_What to produce_: When you reach the entries, transcribe each one exactly.

_Information_:
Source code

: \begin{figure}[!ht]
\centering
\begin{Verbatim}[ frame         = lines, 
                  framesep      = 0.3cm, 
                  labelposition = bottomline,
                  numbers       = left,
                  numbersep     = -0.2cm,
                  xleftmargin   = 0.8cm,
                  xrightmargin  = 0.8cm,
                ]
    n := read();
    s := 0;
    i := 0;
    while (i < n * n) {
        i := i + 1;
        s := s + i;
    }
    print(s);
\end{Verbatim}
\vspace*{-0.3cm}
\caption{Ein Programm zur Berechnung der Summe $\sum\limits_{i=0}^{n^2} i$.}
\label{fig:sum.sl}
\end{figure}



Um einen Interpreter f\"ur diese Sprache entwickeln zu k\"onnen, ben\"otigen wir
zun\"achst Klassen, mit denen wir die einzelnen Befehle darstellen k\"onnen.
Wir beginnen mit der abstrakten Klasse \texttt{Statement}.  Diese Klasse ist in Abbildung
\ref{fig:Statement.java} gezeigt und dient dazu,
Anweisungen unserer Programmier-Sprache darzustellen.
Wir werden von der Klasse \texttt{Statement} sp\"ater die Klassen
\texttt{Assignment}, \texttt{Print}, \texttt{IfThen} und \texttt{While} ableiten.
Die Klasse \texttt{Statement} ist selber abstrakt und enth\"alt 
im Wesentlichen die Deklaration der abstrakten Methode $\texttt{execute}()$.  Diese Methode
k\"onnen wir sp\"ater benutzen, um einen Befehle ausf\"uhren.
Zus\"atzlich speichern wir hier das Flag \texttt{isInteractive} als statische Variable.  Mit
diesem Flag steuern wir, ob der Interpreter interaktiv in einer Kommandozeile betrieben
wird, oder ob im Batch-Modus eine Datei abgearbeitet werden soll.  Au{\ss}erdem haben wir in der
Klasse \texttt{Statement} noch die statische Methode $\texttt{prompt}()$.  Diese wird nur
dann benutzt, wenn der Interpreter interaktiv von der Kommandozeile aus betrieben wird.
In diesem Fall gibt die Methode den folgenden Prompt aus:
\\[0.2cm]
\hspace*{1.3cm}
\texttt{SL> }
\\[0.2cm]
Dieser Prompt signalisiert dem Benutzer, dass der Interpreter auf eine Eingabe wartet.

_Response area_:
Source code

: \begin{figure}[!ht]
\centering
\begin{Verbatim}[ frame         = lines, 
                  framesep      = 0.3cm, 
                  labelposition = bottomline,
                  numbers       = left,
                  numbersep     = -0.2cm,
                  xleftmargin   = 0.8cm,
                  xrightmargin  = 0.8cm,
                ]
    n := read();
    s := 0;
    i := 0;
    while (i < n * n) {
        i := i + 1;
        s := s + i;
    }
    print(s);
\end{Verbatim}
\vspace*{-0.3cm}
\caption{Ein Programm zur Berechnung der Summe $\sum\limits_{i=0}^{n^2} i$.}
\label{fig:sum.sl}
\end{figure}



Um einen Interpreter f\"ur diese Sprache entwickeln zu k\"onnen, ben\"otigen wir
zun\"achst Klassen, mit denen wir die einzelnen Befehle darstellen k\"onnen.
Wir beginnen mit der abstrakten Klasse \texttt{Statement}.  Diese Klasse ist in Abbildung
\ref{fig:Statement.java} gezeigt und dient dazu,
Anweisungen unserer Programmier-Sprache darzustellen.
Wir werden von der Klasse \texttt{Statement} sp\"ater die Klassen
\texttt{Assignment}, \texttt{Print}, \texttt{IfThen} und \texttt{While} ableiten.
Die Klasse \texttt{Statement} ist selber abstrakt und enth\"alt 
im Wesentlichen die Deklaration der abstrakten Methode $\texttt{execute}()$.  Diese Methode
k\"onnen wir sp\"ater benutzen, um einen Befehle ausf\"uhren.
Zus\"atzlich speichern wir hier das Flag \texttt{isInteractive} als statische Variable.  Mit
diesem Flag steuern wir, ob der Interpreter interaktiv in einer Kommandozeile betrieben
wird, oder ob im Batch-Modus eine Datei abgearbeitet werden soll.  Au{\ss}erdem haben wir in der
Klasse \texttt{Statement} noch die statische Methode $\texttt{prompt}()$.  Diese wird nur
dann benutzt, wenn der Interpreter interaktiv von der Kommandozeile aus betrieben wird.
In diesem Fall gibt die Methode den folgenden Prompt aus:
\\[0.2cm]
\hspace*{1.3cm}
\texttt{SL> }
\\[0.2cm]
Dieser Prompt signalisiert dem Benutzer, dass der Interpreter auf eine Eingabe wartet.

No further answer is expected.